‘Listening to the people’: Opposition leader’s wife spends as much as 10 weeks state pension on outfit for swearing-in ceremony
The outfit which Mrs Adrian Delia wore to watch her husband sworn in as Opposition leader at the Palace in Valletta last Friday cost €1,070 – €695 for the dress and €375 for the shoes.
Both were purchased from the Elisabetta Franchi shop in Sliema’s Bisazza Street, which is owned by the Dizz Group, where the photographs below were taken for this website.
The heavy wool dress, which incorporates a faux-fur stole, is part of the new cold-weather collection but Mrs Delia wore it on a day when the temperature reached 25C. She kept the outfit on for her appearance on the television show Xarabank later that evening, halving the ‘cost per wear’.
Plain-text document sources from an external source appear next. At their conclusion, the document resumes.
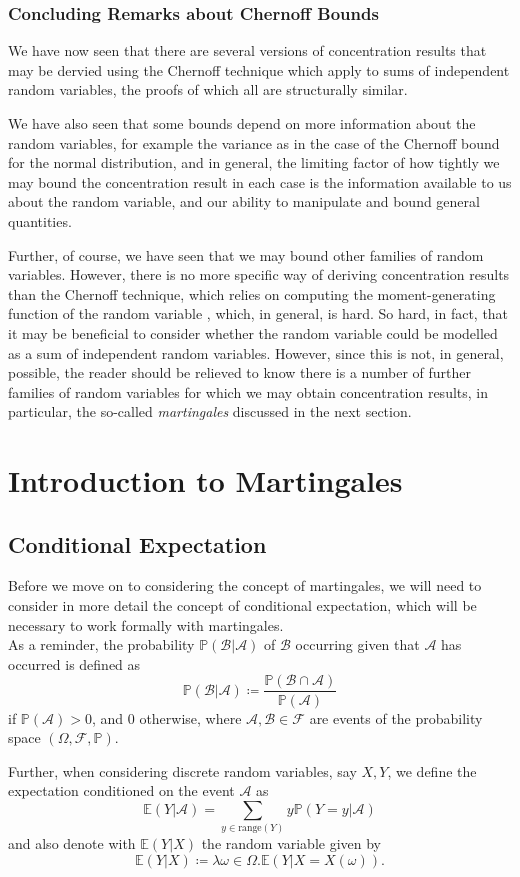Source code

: 	\subsubsection{Concluding Remarks about Chernoff Bounds}
	We have now seen that there are several versions of concentration results that may be 
	dervied using the Chernoff technique which apply to sums of independent random variables, 
	the proofs of which all are structurally similar. \par
	We have also seen that some bounds depend on more information about the random variables, 
	for example the variance as in the case of the Chernoff bound for the normal distribution, 
	and in general, the limiting factor of how tightly we may bound the concentration result 
	in each case is the information available to us about the random variable, and our ability 
	to manipulate and bound general quantities. \par
	Further, of course, we have seen that we may bound other families of random variables. 
	However, there is no more specific way of deriving concentration results than the Chernoff 
	technique, which relies on computing the moment-generating function of the random variable%
	, which, in general, is hard. So hard, in fact, that it may be beneficial to consider 
	whether the random variable could be modelled as a sum of independent random variables. 
	However, since this is not, in general, possible, the reader should be relieved to know 
	there is a number of further families of random variables for which we may obtain 
	concentration results, in particular, the so-called \emph{martingales} discussed in the 
	next section.

\section{Introduction to Martingales}
	\subsection{Conditional Expectation}
	Before we move on to considering the concept of martingales, we will need to consider in 
	more detail the concept of conditional expectation, which will be necessary to work 
	formally with martingales. \\
	As a reminder, the probability $\mathbb{P}(\mathcal{B} | \mathcal{A})$ of $\mathcal{B}$ 
	occurring given that $\mathcal{A}$ has occurred is defined as 
	$$
		\mathbb{P}(\mathcal{B} | \mathcal{A}) \coloneqq 
		\frac{\mathbb{P}(\mathcal{B} \cap \mathcal{A})}{\mathbb{P}(\mathcal{A})}
	$$
	if $\mathbb{P}(\mathcal{A}) > 0$, and $0$ otherwise, where $\mathcal{A},\mathcal{B}\in 
	\mathcal{F}$ are events of the  probability space $(\Omega, \mathcal{F}, \mathbb{P})$.
	\par
	Further, when considering discrete random variables, say $X, Y$, we define the expectation 
	conditioned on the event $\mathcal{A}$ as
	$$
		\mathbb{E}(Y|\mathcal{A})=\sum_{y\in\mathrm{range}(Y)}y\mathbb{P}(Y=y|\mathcal{A})
	$$
	and also denote with $\mathbb{E}(Y|X)$ the random variable given by 
	$$
		\mathbb{E}(Y|X) \coloneqq \lambda \omega\in \Omega . \mathbb{E}(Y | X=X(\omega)).
	$$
The total price of her outfit for that day is the equivalent of what married pensioners have to live on for 10 weeks. The price tag did not deter Dr and Mrs Delia, who have no money in the bank and who are living off credit cards and bank overdrafts, while they owe €1 million in personal and household debts and owe a further €7.3 million to HSBC Bank, jointly and severally with others (which means that the bank can foreclose on them alone) on a loan taken out 11 years ago for a failed building development venture in Mgarr, Gozo.
Dr Delia sought election by arguing that he does not live in an ivory tower but mixes with ordinary people and is one of them, and so will listen to the concerns and feel the pain of the man in the street.